ここに書かれている情報、見解は現在のものとは異なっている場合があります。

Brainfuckはしばしば難解言語と呼ばれます。 Brainfuckをまともに書こうと思う人は少なく、 多くの場合既存のプログラムをコピペしてきて楽しむだけで終わります。 Brainfuck派生言語とかもかなりの割合でHelloWorldしか実行してないんじゃないでしょうか。

そんな世の中でもBrainfuckを使い、それなりにクリエイティビティあふれるプログラムを書く人は存在します。 そういった人々と並ぶことはできなくても、 なにかAtCoderの問題を解いてみるくらいしたいなと思いました。 しかしBrainfuckを手書きできるほど狂人猛者ではないので、 なにか別の言語から変換したいです。

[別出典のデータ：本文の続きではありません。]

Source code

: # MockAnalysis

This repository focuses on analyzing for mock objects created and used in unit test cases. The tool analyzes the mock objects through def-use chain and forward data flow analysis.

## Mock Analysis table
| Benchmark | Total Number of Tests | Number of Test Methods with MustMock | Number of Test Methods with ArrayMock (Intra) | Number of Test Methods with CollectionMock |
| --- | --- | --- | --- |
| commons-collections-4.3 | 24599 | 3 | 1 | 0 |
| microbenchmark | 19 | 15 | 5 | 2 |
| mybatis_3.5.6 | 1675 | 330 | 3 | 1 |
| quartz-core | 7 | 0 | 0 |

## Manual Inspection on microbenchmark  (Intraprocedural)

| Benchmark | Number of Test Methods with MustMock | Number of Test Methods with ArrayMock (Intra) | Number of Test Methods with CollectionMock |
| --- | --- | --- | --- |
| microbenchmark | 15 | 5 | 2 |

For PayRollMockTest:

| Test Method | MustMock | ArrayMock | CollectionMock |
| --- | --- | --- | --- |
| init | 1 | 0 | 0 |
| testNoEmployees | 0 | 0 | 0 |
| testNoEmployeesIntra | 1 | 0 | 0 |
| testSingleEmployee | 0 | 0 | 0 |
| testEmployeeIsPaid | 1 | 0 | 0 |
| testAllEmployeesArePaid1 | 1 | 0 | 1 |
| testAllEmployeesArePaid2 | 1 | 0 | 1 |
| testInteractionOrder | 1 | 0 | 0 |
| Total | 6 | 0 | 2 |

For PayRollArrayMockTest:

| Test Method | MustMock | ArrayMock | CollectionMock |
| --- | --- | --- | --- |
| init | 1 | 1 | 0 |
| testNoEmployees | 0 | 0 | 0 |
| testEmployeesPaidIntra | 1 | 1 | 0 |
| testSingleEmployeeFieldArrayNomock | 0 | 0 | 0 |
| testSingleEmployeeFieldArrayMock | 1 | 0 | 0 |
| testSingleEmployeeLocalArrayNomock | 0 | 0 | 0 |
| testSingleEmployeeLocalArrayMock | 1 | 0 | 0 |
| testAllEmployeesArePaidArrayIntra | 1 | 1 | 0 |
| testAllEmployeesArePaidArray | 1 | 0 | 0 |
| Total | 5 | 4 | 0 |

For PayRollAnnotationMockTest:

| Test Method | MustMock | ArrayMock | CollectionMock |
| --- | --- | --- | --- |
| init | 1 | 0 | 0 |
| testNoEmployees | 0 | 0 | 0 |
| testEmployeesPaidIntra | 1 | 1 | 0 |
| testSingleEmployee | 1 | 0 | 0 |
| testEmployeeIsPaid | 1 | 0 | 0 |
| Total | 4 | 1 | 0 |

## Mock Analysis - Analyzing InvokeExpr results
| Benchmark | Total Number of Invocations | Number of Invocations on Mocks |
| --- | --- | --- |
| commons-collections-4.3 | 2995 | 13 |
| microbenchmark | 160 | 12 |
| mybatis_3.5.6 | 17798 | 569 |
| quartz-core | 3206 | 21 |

変換ツールはググればいっぱい出てきます。 ELVMなんかはCコンパイラをまるごとBrainfuck化できるらしいので、 これらのツールを使えば一発でしょう。 しかし他人の作ったツールでBrainfuckと関係ない言語を書いているなら、 それは自分の実力でBrainfuckを書いたとは言えないんじゃないかと思ったんです。

そこでBrainfuckを出力するコンパイラを自作して、それでAtCoderの問題を解くことにしました。

Brainfuckを書くために

以下のスライドがわかりやすいです。 というかこのスライドがなかったら自分はこんなことやろうとは思いませんでした。

実用Brainf*ckプログラミング

スライドのなかで触れられているように、Brainfuckはスタックと相性が良い言語です。 スタックマシン向けのコンパイラの書き方はわかっているので、 スタック操作のBrainfuckコードを書くことができれば自動生成ができそうです。

スタック

今回生成するコードでは以下のようなデータ構造を使うことにしました。 0番地から9番地までにスタック構造を構築した図です。

インデックス01234567891011
00111100

スタック1要素あたり2バイトを使っています。 上のテーブルを元に説明します。 まず、偶数番目はスタック操作のために必要な情報です。 ここが1の場合「前に要素が存在する」という意味になります。 これによってスタックの先頭とスタックの根本を自由に行き来できるようになります。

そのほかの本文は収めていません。